Selain itu, pihak Polres Bantul (Termohon) juga tidak bisa menunjukan bukti dokumen berupa surat iin khusus penyitaan dari Ketua PN Bantul terhadap seluruh dokumen yang dijadikan alat bukti dugaan tindak pidana pasal 374 KUHAP. Tidak adanya izin khusus dari PN Bantul ini juga diakui oleh AIPDA Ali Mahfud SH, penyidik kasus ini.
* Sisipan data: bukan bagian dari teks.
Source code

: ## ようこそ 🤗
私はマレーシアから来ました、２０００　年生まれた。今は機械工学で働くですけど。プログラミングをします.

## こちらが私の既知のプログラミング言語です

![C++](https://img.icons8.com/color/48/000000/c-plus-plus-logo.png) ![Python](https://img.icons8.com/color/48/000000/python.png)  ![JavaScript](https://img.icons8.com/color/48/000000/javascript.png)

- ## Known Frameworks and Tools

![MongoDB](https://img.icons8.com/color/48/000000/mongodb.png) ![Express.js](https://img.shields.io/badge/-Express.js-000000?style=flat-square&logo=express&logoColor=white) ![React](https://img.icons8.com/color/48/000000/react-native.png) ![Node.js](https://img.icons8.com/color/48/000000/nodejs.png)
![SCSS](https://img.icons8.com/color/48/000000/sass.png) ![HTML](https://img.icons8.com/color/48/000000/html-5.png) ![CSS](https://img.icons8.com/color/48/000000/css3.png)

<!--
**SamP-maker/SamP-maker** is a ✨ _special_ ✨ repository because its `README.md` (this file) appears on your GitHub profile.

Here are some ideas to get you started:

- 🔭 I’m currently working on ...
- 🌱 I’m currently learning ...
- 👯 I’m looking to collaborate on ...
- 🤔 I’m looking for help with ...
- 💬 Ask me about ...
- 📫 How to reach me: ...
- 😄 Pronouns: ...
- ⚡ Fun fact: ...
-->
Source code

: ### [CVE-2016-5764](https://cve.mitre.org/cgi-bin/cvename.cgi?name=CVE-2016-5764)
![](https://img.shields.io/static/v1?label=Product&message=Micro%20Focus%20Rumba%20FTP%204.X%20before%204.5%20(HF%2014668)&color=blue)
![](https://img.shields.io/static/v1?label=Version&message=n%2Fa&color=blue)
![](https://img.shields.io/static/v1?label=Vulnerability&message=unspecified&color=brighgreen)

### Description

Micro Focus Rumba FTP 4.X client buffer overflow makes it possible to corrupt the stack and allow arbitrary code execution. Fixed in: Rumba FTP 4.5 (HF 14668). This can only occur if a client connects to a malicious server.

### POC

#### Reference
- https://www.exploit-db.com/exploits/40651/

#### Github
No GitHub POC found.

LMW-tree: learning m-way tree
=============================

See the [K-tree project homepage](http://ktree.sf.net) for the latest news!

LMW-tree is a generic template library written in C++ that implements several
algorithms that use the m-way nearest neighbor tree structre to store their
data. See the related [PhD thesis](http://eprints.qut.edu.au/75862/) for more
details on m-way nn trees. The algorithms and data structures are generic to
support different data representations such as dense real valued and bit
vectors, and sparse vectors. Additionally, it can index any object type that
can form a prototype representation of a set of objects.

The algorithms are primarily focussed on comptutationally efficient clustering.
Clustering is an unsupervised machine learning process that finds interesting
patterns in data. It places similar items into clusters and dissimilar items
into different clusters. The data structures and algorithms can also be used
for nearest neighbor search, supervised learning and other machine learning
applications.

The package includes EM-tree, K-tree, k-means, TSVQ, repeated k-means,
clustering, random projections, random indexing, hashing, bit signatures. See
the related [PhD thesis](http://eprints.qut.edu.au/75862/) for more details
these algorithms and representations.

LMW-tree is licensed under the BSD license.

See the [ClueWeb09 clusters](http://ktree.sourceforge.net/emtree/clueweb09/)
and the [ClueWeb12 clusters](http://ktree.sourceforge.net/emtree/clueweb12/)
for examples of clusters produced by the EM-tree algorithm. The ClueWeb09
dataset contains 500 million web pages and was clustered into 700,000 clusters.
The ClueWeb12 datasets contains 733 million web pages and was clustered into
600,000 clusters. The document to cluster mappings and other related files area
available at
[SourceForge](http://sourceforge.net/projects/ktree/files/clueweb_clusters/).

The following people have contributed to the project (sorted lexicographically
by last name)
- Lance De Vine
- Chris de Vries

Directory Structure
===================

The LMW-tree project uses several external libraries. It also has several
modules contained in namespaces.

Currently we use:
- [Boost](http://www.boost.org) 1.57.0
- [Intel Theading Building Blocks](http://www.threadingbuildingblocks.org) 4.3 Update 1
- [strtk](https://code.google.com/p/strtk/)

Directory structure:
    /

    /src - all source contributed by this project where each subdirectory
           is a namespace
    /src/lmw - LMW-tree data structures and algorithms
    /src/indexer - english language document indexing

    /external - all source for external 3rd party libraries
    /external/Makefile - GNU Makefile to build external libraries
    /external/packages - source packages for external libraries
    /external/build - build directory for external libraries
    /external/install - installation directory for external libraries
Ali Mahfud SH mengatakan di dalam sidang pembuktian dan saksi praperadilan Nomor 1/PID.PRA/2021/PN.BTL tanggal 31 Desember 2021, bahwa semua yang dijadikan alat bukti tidak dimintakan iin Ketua Pengadilan Negeri Bantul.
Dalam kesaksiannya AIPDA Ali Mahfud SH juga mengakui menerima sejumlah salinan dokumen dari Leohardy Fanany, terdiri Salinan Berita acara serah terima penyerahan sertifikat nomor 28/BA/Alianto-Lawfirm/VIII.2020 tanggal 24 Agustus 2020, Salinan Sertifikat SHM Nomor 796, atas nama Lusi Harianto (isteri dari Leohardy Fanany) dan Salinan Rekap Rekening Koran.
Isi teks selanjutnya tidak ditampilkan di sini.